OK: let's take a look.

This specific post is actually in the middle of a very long thread, entitled "Event logging vs enhancing printk" by Martin J. Bligh and which was started Mon, 08 Apr 2002 16:18:28 -0700.

For a little background, here's the copyright block from ~/linux-2.6.15/kernel/printk.c frome the 2.6-25 kernel source code that I've downloaded to use as a reference:

     *  linux/kernel/printk.c
     *  Copyright (C) 1991, 1992  Linus Torvalds
     * Modified to make sys_syslog() more flexible: added commands to
     * return the last 4k of kernel messages, regardless of whether
     * they've been read or not.  Added option to suppress kernel printk's
     * to the console.  Added hook for sending the console messages
     * elsewhere, in preparation for a serial line console (someday).
     * Ted Ts'o, 2/11/93.
     * Modified for sysctl support, 1/8/97, Chris Horn.
     * Fixed SMP synchronization, 08/08/99, Manfred Spraul
     *     manfreds@colorfullife.com
     * Rewrote bits to get rid of console_lock
     *      01Mar01 Andrew Morton 

So it looks right off the bat that the last modification was "Rewrote bits to get rid of console_lock" on/by "01Mar01 Andrew Morton <andrewm@___.___.au>"

Remember that date: March 1, 2001.

Why? Because the LKML thread at issue here starts on April 8, 2002 -- thirteen months later.

And how does the thread start? Mr Martin J. Bligh:

    "Sorry to drag up an old thread again, but Larry Kessler and I have been having some conversations about this subject over the last week, and I said I'd post the conclusions we came to. There's a reference to the more general plans for Event Logging at: http://evlog.sourceforge.net/

    1. Making any significant changes to the way we call existing printk subsystem is going to be extremely unpopular - the sheer bulk of changes needed to make this kind of update, the mindshift for future developers, and the number of patches that aren't yet in the mainline kernel that we'd break makes this unfeasible.

    2. Making any significant changes to the way we log existing messages into /var/log/messages et al via syslog is going to be extremely unpopular - it will break sysadmin's setups and log parsing scripts.


    Given these constraints, it seems like it may be best to leave the printk subsystem more or less "as is", ...


    Hopefully this all makes sense, I know much of this has been stated before, but it seems useful to pull together the current set of thoughts in one summary.


So, thirteen months after the last acknowledged change in printk.c we have a thread started by Martin Bligh, and he's rather apologetic about even bringing it up.

Bligh responds to various specific kernel logging issues/questions in:


    http://lkml.org/lkml/2002/4/10/24 - pretty much a dead end with one further response

    http://lkml.org/lkml/2002/4/9/81 - pretty much another dead end

    http://lkml.org/lkml/2002/4/9/92 - and another...

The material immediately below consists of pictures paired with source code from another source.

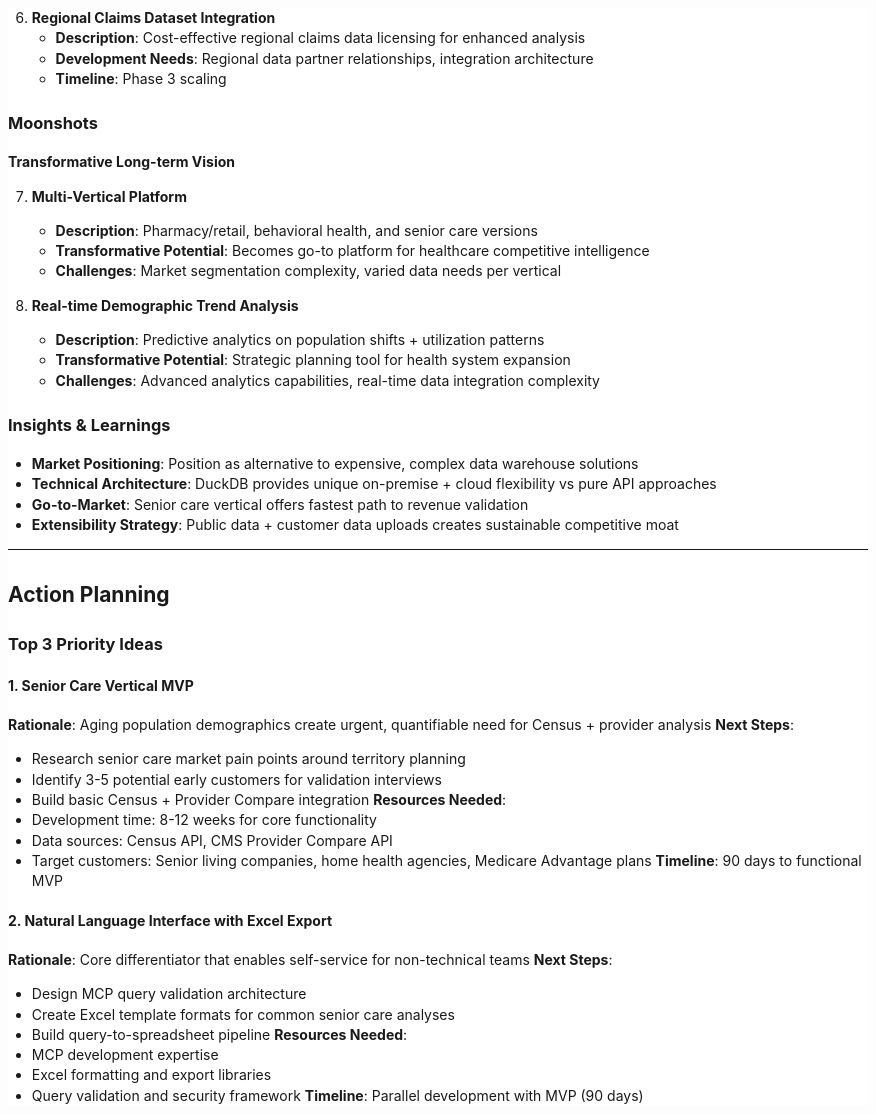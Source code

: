 6. **Regional Claims Dataset Integration**
   - **Description**: Cost-effective regional claims data licensing for enhanced analysis
   - **Development Needs**: Regional data partner relationships, integration architecture
   - **Timeline**: Phase 3 scaling

### Moonshots
**Transformative Long-term Vision**

7. **Multi-Vertical Platform**
   - **Description**: Pharmacy/retail, behavioral health, and senior care versions
   - **Transformative Potential**: Becomes go-to platform for healthcare competitive intelligence
   - **Challenges**: Market segmentation complexity, varied data needs per vertical

8. **Real-time Demographic Trend Analysis**
   - **Description**: Predictive analytics on population shifts + utilization patterns
   - **Transformative Potential**: Strategic planning tool for health system expansion
   - **Challenges**: Advanced analytics capabilities, real-time data integration complexity

### Insights & Learnings
- **Market Positioning**: Position as alternative to expensive, complex data warehouse solutions
- **Technical Architecture**: DuckDB provides unique on-premise + cloud flexibility vs pure API approaches
- **Go-to-Market**: Senior care vertical offers fastest path to revenue validation
- **Extensibility Strategy**: Public data + customer data uploads creates sustainable competitive moat

---

## Action Planning

### Top 3 Priority Ideas

#### 1. Senior Care Vertical MVP
**Rationale**: Aging population demographics create urgent, quantifiable need for Census + provider analysis
**Next Steps**:
- Research senior care market pain points around territory planning
- Identify 3-5 potential early customers for validation interviews
- Build basic Census + Provider Compare integration
**Resources Needed**: 
- Development time: 8-12 weeks for core functionality
- Data sources: Census API, CMS Provider Compare API
- Target customers: Senior living companies, home health agencies, Medicare Advantage plans
**Timeline**: 90 days to functional MVP

#### 2. Natural Language Interface with Excel Export
**Rationale**: Core differentiator that enables self-service for non-technical teams
**Next Steps**:
- Design MCP query validation architecture
- Create Excel template formats for common senior care analyses
- Build query-to-spreadsheet pipeline
**Resources Needed**:
- MCP development expertise
- Excel formatting and export libraries
- Query validation and security framework
**Timeline**: Parallel development with MVP (90 days)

    And here, although a lot of theoretical discussion has taken place, it begins to sound like Bligh is maybe kinda sorta getting a little testy: http://lkml.org/lkml/2002/4/9/166

      "You want to fix 80000 printks? Be my guest ... I await your patch eagerly.
      If you mean changing printk with a wrapper to help clean up the existing mess in an automated fashion, that's exactly what's being proposed.

      > Evlog side-by-side with printk adds significat bloat.

      To what? A kernel with event logging switch on? Sure. But if you don't want it, don't turn it on. If it's a config option, I don't see why anyone would care."

    And way out at the end of that thread sits this statement by a Mr Brian Beattie:

      "> You want to fix 80000 printks? Be my guest ... I await your patch eagerly.
      > If you mean changing printk with a wrapper to help clean up the existing
      > mess in an automated fashion, that's exactly what's being proposed.

      how nice of you to say so. As to automating, I don;t believe it can work. You will be adding volume to the log, making the log processing more complicated, a replay of EES."

    What's ESS, you might ask? Note that someone other than Bligh brings this up first.

    And here then, way out at the end of a thread, and never receiving any response, lies TSCOG's alleged bombshell:

      " ... In my mind, this should make everone happy. You obviously have some issue with this - as far as I can tell, that seems to be tied to your concepts of EES (for those that don't know, EES was Dynix/PTX's "error event subsystem" or some such name). This is not EES, nor ever will be - EES's major design flaw was that it pervasively invaded everything throughout the kernel, requiring every equivalent of printk to be changed to a complex log event. It also took away the existing subsystem equivalent to what ends up in /var/log/messages, breaking logging parsing scripts. Nobody (that I know of) is proposing doing any such thing to Linux. On the other hand customers liked the new more powerful ability to search the error scripts, and automatically generate events from that, such as email, paging, etc. FWIW, I was the Sequent customer service rep for EES.

      We are trying to get for Linux the benefits of EES without the associated pain. In more specific reply to what you said, we'd be adding volume to the evlog *if* you turned evlog on, making log processing more complex *if* you turned evlog on, and this is not EES. This gives people who want evlog that functionality, and people who don't want it no change. If people object to buffering the normal printk per line, we don't have to do that. That was a side observation, not a critical part of this - in fact if it's not fixed, it just provides one more reason for people to use evlog.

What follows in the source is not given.